We are immensely delighted and honoured to report that the Andrew W. Mellon Foundation in New York has approved two grants to the Centre for Humanities Research, starting in 2017.
The first, in the amount of $1,143,000, establishes a Laboratory of Kinetic Objects and Puppetry Arts and a Chair in Aesthetic Theory and Material Practice. The Laboratory builds on a six-year study programme on aesthetics in Africa and Europe, the successes of the existing Artists in Residence programme at the CHR, a seven-year partnership with Handspring Puppet Company, and inter-institutional partnerships connecting artists and humanities scholars. It brings together an experiment in public arts practice and humanities scholarship on the question of the practice of post-apartheid freedom. At the core of our laboratory is the question of how to think of aesthetics and the domains of artistic creation as sites to read and comprehend the dynamics of change in post-apartheid South Africa. The five-year long grant places emphasis on support for postgraduate student fellowships, and includes a Professorial Chair and Artists-in-Residency programmes.

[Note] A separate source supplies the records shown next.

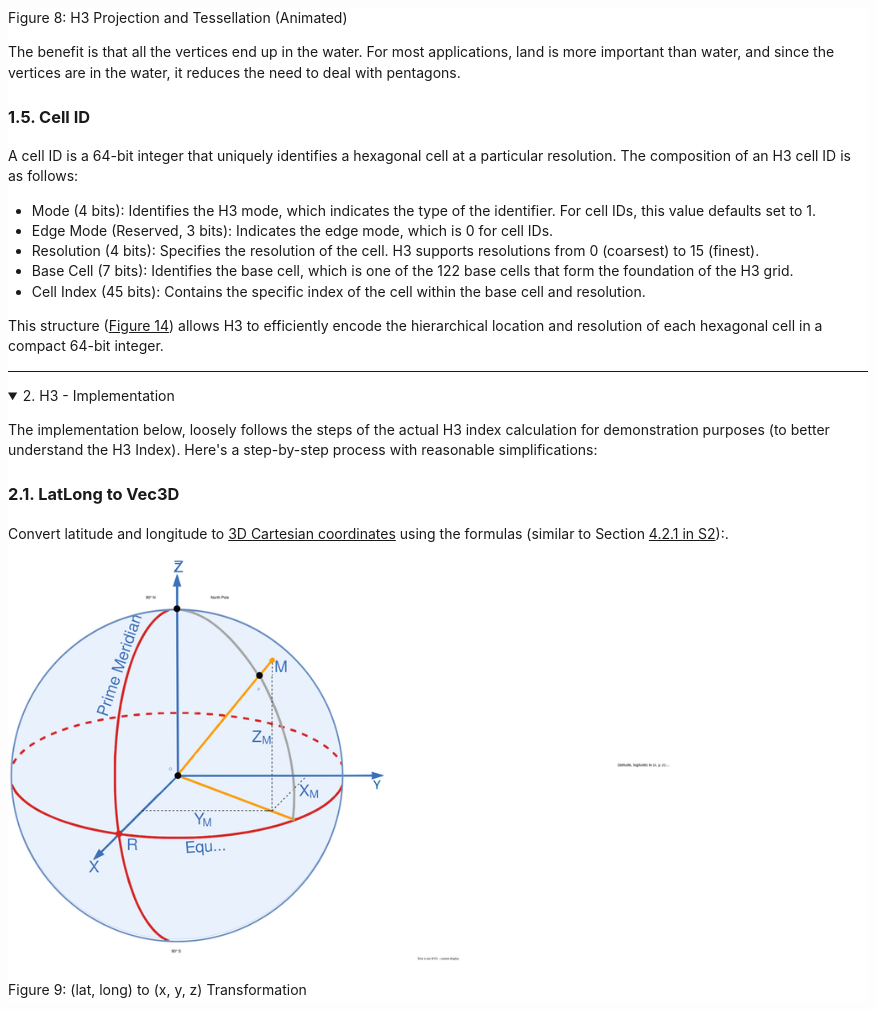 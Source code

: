 <p class="figure-header">Figure 8: H3 Projection and Tessellation (Animated)</p>

<p>The benefit is that all the vertices end up in the water. For most applications, land is more important than water, and since the vertices are in the water, it reduces the need to deal with pentagons.</p>

<h3>1.5. Cell ID</h3>
<p>A cell ID is a 64-bit integer that uniquely identifies a hexagonal cell at a particular resolution. The composition of an H3 cell ID is as follows:</p>

<ul>
<li>Mode (4 bits): Identifies the H3 mode, which indicates the type of the identifier. For cell IDs, this value defaults set to 1.</li>
<li>Edge Mode (Reserved, 3 bits): Indicates the edge mode, which is 0 for cell IDs.</li>
<li>Resolution (4 bits): Specifies the resolution of the cell. H3 supports resolutions from 0 (coarsest) to 15 (finest).</li>
<li>Base Cell (7 bits): Identifies the base cell, which is one of the 122 base cells that form the foundation of the H3 grid.</li>
<li>Cell Index (45 bits): Contains the specific index of the cell within the base cell and resolution.</li>
</ul>

<p>This structure (<a href="#2-5-faceijk-to-h3-index">Figure 14</a>) allows H3 to efficiently encode the hierarchical location and resolution of each hexagonal cell in a compact 64-bit integer.</p>
</details>

<hr class="clear-hr"/>

<details open><summary class="h3">2. H3 - Implementation</summary>

<p>The implementation below, loosely follows the steps of the actual H3 index calculation for demonstration purposes (to better understand the H3 Index). Here's a step-by-step process with reasonable simplifications:</p>

<h3>2.1. LatLong to Vec3D</h3>
<p>Convert latitude and longitude to <a href="https://en.wikipedia.org/wiki/Cartesian_coordinate_system" target="_blank">3D Cartesian coordinates</a> using the formulas (similar to Section <a href="/spatial-index-grid-system#4-2-1-lat-long-to-x-y-z-">4.2.1 in S2</a>):.</p>

<img class="center-image-0 center-image-80" src="./assets/posts/spatial-index/ecef.svg" /> 
<p class="figure-header">Figure 9: (lat, long) to (x, y, z) Transformation</p>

The second grant in the amount of $543,000, will support a four-year long initiative in political philosophy and political theory related to Citizenship and Justice. The project is animated by the question of what it might mean to teach and research political theory and political philosophy in an African university in the contemporary world. Led by the Centre for Humanities Research in partnership with the Departments of Political Studies and Philosophy, the grant will support reflection on the concepts of Citizenship and Justice in ways that seek to understand these in the wake of the plurality of sources of knowledge, and the histories and genealogies of these concepts. It will explore how those concepts are immersed in a concrete politics of knowledge, power and political practices that historically constitutes modernity. The grant will support graduate fellowships, two faculty positions, a colloquium and the development of an undergraduate and graduate curriculum.